I want to simulate the 2nd order quadrupolar effect. I found out that
when I only use 1st order quadrupolar interaction, the results keep
more or less constant when I change the gamma angles. However, when I
use 2nd order quadrupolar interaction, the results change much when I
change the gamma angles, such as change from 31 to 32.

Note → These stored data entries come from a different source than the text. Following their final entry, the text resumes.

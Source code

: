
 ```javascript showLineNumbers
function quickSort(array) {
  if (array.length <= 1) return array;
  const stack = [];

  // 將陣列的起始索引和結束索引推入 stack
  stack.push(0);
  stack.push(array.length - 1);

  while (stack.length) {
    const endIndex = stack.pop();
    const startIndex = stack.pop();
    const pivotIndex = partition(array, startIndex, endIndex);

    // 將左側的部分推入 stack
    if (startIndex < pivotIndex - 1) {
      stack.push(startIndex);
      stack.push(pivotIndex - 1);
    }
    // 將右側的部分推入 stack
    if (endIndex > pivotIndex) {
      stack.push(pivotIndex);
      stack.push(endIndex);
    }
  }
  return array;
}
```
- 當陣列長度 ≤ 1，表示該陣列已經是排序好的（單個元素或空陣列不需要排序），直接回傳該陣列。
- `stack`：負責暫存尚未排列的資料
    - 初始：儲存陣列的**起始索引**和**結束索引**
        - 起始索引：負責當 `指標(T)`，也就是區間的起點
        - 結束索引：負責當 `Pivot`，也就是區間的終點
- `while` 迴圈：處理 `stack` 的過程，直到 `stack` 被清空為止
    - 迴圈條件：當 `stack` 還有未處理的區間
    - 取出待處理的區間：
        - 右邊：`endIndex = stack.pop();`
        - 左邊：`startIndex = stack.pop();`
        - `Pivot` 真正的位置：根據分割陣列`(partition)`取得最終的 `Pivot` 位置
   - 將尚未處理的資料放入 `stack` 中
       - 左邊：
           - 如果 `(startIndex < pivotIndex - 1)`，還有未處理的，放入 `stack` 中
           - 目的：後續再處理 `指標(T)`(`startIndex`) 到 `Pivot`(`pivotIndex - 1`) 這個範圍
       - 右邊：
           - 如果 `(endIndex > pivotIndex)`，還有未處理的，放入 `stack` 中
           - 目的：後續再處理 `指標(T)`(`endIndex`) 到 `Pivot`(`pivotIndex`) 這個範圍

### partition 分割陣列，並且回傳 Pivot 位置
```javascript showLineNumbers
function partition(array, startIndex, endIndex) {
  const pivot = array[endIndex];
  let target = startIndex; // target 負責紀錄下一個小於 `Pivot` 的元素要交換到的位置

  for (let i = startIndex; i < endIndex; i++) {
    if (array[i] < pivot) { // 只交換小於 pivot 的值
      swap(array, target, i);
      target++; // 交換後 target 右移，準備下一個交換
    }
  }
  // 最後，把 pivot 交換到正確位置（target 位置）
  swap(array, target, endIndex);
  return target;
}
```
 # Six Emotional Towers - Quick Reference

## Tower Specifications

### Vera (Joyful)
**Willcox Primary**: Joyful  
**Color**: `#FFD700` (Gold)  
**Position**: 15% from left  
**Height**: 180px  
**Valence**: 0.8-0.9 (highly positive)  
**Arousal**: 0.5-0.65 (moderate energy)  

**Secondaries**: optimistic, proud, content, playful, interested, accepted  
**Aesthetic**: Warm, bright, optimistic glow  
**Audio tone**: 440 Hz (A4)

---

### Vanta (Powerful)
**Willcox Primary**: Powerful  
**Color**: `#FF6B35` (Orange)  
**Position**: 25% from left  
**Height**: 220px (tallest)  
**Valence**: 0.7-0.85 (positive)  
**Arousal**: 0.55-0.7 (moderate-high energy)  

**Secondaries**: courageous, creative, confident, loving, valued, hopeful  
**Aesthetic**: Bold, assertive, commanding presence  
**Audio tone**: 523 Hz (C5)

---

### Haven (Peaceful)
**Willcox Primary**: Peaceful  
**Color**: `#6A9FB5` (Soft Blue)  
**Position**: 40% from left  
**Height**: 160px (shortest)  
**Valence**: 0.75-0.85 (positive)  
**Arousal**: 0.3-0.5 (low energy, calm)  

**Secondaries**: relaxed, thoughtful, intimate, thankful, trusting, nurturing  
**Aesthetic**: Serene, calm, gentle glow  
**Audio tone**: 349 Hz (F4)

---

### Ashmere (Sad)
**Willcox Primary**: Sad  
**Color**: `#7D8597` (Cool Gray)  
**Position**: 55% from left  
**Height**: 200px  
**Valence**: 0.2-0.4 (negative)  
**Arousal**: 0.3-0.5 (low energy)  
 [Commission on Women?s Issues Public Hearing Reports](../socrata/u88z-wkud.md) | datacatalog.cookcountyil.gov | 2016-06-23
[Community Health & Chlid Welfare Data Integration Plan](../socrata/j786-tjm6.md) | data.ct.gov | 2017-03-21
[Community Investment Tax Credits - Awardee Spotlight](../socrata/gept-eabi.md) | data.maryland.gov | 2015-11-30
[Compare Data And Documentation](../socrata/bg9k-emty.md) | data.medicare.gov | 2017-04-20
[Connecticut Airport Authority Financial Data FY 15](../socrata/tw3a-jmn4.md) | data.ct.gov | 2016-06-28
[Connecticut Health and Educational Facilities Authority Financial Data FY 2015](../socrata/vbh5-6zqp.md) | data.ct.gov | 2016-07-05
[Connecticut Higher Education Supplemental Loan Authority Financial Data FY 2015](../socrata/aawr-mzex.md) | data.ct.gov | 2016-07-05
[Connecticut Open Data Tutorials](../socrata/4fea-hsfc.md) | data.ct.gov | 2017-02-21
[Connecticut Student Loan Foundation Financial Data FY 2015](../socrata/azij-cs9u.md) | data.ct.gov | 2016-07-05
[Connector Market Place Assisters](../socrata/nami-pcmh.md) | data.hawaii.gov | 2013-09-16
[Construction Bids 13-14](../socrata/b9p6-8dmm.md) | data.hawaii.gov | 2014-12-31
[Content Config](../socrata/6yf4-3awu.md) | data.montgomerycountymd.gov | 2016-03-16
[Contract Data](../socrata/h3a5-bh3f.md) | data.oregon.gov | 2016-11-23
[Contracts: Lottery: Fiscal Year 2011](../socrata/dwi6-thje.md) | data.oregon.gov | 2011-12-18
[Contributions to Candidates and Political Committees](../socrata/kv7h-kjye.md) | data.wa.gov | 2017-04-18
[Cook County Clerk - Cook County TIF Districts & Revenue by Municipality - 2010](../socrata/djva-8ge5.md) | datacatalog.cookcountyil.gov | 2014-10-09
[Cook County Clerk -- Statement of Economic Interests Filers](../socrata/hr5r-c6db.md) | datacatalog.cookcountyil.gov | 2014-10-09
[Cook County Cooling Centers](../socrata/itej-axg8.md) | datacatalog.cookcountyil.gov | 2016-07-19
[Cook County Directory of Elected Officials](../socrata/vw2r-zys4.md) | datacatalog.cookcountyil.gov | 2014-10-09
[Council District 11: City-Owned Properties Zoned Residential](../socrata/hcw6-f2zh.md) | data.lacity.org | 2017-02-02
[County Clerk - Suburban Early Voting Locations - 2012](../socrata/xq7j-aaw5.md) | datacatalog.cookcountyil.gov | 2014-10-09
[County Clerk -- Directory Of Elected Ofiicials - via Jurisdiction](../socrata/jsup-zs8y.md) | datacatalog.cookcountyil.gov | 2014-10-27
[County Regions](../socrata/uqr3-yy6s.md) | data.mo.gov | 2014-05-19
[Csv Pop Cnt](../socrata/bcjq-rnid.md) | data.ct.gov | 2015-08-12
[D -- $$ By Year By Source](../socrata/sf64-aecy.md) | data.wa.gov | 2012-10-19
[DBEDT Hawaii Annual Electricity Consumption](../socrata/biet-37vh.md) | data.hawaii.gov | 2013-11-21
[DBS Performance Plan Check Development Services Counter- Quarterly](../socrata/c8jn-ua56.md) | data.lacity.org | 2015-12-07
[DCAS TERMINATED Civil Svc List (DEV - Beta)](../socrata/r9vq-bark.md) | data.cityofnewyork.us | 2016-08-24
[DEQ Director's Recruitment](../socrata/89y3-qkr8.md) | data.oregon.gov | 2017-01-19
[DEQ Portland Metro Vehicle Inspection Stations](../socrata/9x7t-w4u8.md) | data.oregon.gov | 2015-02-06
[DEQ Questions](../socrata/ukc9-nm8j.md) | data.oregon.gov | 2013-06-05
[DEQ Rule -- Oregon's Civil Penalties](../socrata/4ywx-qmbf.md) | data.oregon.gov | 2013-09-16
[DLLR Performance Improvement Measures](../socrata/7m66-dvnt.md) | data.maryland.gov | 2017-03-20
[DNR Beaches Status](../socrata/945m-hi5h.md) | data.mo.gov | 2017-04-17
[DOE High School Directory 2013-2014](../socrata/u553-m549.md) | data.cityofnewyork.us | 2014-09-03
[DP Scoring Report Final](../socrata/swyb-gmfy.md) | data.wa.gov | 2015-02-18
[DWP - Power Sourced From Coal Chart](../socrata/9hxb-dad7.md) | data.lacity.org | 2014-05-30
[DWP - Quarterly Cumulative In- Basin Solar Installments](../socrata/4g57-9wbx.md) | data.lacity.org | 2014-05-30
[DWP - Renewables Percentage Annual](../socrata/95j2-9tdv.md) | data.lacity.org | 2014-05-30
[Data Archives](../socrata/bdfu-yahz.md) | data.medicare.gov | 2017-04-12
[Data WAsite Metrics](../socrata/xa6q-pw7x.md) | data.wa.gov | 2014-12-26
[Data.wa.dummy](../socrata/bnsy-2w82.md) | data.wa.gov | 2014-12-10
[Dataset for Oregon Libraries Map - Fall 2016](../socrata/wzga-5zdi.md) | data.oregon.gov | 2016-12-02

I don't know why. Could anybody tell me the reasons.



spinsys {
channels 23Na
nuclei 23Na
quadrupole 1 2 1.2e6 0.6 0 0 0
}

par {
spin_rate 8000
variable tsw 0.25
sw 1.0e6/tsw
np 20
crystal_file rep30
gamma_angles 31
start_operator I1z
detect_operator I1p
proton_frequency 400e6
variable rf 80000
variable srf 10000
verbose 1101
use_cluster 1
}

proc pulseq {} {
set DEBUG 0
global par

maxdt 0.5
#matrix set detect elements { {2 1} {4 3} }
matrix set 111 totalcoherence {1 -1}
matrix set 112 totalcoherence {2 -2}
matrix set 113 totalcoherence {0}

set h1 1
set s180 [expr 1.0e6/($par(srf)*2.0)/2.0]
set s90 [expr $s180/2.0]

if {$DEBUG>0} {
puts "s180=$s180"
puts "s90=$s90"
}

reset
for {set i 1} {$i < $par(np)} {incr i 1} {
set h2 [expr $i*$par(tsw)]
reset
pulse $h1 $par(rf) 0
filter 111

delay [expr 1.0e6/$par(spin_rate)-$h1/2.0-$s180/2.0]
pulse $s180 $par(srf) 0
filter 112

delay [expr 1.0e6/$par(spin_rate)-$s180/2.0-$h2/2.0]
pulse $h2 $par(rf) 0
filter 113

delay [expr 1.0e6/$par(spin_rate)-$h2/2.0-$s90/2.0]
pulse $s90 $par(srf) 0
acq
}
}

proc main {} {
global par

fsave [fsimpson] $par(name).fid
}